WHAT YOU HAVE TO DO – Check each line of the entries below for the word "resources", and copy out the ones that have it.

SUPPLIED RECORDS –
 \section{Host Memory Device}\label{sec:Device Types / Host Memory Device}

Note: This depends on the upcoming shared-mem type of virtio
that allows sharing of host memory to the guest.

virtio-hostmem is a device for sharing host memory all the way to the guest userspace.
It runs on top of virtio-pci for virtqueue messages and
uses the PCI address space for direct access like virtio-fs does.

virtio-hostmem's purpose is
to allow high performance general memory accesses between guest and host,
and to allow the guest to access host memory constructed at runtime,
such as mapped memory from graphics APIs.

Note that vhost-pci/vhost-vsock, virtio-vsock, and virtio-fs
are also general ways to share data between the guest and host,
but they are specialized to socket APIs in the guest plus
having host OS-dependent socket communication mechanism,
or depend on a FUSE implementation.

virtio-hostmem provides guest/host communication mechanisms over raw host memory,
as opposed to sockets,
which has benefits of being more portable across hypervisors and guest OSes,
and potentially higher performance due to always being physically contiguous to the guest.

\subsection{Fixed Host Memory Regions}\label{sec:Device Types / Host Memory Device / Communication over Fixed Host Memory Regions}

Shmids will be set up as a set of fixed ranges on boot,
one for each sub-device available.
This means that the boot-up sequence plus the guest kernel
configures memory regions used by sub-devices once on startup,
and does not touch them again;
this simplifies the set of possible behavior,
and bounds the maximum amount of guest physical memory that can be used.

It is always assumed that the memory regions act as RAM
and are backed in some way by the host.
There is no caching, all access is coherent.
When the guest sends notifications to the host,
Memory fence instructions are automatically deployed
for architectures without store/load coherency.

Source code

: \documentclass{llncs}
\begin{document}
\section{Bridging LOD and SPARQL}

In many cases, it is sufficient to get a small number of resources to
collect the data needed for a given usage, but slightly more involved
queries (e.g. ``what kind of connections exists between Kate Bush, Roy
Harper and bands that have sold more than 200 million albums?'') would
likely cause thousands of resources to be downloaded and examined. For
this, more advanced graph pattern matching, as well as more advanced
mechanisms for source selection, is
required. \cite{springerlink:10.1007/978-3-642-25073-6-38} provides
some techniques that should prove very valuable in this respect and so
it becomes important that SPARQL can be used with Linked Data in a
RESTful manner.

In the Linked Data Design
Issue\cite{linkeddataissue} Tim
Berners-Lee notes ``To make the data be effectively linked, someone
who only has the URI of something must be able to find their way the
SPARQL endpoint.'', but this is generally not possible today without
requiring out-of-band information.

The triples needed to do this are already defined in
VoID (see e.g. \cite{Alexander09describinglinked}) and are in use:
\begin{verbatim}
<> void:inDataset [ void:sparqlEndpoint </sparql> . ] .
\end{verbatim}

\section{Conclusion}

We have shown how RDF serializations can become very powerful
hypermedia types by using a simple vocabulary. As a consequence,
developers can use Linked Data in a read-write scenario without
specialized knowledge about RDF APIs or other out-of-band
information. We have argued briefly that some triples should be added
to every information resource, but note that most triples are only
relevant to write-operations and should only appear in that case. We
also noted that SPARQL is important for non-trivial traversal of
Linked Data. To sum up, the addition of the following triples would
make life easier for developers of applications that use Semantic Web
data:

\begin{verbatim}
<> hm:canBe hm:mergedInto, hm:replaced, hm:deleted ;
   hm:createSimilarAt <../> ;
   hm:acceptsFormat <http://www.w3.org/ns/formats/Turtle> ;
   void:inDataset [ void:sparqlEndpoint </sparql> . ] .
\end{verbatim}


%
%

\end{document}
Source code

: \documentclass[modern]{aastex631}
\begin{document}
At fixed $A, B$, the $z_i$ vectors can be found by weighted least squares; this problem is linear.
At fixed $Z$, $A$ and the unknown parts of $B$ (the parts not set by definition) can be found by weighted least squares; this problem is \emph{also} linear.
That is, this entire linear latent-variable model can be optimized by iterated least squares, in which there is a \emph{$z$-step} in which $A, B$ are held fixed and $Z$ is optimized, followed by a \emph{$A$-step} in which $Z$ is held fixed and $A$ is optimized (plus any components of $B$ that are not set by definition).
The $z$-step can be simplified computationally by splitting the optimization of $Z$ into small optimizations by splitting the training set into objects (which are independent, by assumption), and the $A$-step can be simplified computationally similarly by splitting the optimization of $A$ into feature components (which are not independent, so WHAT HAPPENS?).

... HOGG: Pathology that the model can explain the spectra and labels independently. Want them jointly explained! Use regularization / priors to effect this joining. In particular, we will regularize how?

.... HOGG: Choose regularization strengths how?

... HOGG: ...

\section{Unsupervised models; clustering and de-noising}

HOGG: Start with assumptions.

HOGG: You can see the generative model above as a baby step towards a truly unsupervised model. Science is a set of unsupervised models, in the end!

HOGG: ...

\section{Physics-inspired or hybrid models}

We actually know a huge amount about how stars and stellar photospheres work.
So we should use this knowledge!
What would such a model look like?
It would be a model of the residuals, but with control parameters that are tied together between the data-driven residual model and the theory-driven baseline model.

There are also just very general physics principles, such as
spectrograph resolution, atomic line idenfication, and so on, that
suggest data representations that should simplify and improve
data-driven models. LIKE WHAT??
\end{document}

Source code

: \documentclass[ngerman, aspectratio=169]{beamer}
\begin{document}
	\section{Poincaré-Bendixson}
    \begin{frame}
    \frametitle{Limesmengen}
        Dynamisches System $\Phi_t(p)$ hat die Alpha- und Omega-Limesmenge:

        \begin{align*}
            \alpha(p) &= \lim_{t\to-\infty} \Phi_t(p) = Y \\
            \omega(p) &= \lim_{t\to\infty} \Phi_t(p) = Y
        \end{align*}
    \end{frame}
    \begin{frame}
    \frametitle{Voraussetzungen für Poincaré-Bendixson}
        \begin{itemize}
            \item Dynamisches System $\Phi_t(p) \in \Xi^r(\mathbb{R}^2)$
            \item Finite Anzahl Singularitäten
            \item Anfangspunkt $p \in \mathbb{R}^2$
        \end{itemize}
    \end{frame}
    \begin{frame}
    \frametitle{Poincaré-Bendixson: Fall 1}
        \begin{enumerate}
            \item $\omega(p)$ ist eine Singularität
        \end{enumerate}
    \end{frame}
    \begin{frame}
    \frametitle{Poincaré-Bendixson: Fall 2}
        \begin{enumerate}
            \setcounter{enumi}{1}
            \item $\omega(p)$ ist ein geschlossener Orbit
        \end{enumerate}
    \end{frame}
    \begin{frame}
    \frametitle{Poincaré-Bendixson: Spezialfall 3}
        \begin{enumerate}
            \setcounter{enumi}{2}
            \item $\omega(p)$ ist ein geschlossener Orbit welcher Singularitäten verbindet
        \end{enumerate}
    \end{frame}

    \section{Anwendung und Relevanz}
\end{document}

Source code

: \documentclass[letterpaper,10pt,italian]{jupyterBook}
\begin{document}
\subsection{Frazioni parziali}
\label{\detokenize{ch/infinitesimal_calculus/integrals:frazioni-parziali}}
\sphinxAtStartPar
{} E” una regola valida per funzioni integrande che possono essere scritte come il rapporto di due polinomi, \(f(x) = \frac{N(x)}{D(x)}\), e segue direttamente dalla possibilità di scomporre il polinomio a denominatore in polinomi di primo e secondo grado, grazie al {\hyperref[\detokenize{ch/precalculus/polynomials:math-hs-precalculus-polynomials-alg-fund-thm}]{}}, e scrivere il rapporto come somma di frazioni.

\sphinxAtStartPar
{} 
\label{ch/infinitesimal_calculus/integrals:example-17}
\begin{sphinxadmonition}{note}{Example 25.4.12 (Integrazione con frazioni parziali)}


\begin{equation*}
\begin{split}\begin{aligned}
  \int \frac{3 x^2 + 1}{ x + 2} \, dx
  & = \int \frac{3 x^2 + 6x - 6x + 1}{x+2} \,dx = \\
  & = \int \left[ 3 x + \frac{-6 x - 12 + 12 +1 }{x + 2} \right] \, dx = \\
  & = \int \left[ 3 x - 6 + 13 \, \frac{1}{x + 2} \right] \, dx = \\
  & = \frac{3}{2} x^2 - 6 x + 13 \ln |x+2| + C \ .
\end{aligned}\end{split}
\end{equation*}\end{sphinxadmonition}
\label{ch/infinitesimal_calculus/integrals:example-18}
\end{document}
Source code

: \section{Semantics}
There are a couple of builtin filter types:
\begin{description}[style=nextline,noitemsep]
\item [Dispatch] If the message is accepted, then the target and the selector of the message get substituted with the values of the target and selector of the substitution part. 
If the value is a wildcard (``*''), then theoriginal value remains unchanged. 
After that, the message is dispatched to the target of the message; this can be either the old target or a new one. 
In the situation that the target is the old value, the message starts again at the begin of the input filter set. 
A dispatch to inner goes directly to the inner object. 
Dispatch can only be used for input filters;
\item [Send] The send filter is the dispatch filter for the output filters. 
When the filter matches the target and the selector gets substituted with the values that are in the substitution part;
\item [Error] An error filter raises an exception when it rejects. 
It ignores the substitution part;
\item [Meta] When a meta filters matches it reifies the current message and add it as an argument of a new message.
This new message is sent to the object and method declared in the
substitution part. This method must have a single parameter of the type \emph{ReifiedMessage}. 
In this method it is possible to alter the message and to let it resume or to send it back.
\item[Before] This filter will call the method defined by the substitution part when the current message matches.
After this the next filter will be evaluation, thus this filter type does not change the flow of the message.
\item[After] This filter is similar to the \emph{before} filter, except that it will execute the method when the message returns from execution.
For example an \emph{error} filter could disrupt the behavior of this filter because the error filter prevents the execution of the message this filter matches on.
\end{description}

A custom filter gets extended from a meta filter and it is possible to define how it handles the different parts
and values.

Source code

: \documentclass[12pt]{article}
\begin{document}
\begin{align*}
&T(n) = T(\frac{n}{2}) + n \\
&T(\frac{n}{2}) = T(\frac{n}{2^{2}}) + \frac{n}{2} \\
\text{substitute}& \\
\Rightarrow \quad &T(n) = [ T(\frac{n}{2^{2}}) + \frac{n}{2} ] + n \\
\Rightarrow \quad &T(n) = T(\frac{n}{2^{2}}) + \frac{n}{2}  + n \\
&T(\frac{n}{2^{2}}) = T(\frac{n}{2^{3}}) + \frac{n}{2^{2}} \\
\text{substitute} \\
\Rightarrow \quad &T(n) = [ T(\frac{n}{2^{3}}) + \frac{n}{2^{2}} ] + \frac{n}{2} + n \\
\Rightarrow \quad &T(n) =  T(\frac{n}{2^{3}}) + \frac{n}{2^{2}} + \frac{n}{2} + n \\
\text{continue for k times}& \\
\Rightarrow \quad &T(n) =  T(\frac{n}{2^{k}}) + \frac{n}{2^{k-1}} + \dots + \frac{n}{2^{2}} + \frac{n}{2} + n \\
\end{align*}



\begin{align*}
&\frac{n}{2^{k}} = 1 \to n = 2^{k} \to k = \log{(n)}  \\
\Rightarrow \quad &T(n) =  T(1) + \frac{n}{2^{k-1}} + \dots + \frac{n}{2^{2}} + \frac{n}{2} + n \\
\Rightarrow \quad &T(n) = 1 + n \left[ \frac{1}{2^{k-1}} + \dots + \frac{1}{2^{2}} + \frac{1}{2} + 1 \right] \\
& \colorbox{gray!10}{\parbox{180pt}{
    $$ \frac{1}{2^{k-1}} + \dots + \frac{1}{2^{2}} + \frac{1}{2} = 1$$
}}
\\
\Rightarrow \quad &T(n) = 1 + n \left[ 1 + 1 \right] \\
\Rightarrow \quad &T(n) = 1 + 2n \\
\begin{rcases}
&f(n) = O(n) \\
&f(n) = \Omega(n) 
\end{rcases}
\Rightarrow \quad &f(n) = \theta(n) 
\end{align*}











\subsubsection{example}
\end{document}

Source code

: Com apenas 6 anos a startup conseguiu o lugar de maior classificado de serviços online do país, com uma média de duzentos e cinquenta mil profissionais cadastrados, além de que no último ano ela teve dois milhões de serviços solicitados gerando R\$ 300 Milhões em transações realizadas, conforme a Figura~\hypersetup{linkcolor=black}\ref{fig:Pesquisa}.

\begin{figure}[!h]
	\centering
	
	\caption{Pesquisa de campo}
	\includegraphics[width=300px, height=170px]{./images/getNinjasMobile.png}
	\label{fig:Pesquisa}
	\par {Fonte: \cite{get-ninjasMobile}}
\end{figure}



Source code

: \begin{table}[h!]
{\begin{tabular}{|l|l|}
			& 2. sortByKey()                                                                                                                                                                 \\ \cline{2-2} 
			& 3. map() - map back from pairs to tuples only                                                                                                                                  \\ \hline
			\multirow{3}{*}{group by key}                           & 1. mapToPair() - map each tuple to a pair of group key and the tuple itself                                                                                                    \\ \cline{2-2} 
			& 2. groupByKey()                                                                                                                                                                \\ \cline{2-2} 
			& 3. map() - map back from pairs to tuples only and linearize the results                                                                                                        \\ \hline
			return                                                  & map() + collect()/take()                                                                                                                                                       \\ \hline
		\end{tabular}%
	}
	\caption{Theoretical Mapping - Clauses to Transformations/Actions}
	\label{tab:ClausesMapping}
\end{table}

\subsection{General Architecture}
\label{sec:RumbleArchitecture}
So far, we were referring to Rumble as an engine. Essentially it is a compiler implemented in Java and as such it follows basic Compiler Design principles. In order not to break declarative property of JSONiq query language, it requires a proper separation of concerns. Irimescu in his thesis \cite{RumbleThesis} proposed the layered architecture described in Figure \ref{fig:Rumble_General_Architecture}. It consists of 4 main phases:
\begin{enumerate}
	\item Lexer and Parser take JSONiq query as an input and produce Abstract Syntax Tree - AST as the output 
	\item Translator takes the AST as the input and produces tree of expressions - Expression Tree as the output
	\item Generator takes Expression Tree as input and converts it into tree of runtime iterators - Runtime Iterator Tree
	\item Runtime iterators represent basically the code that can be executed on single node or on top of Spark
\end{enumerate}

EXERCISE RESPONSE –
In many cases, it is sufficient to get a small number of resources to
likely cause thousands of resources to be downloaded and examined. For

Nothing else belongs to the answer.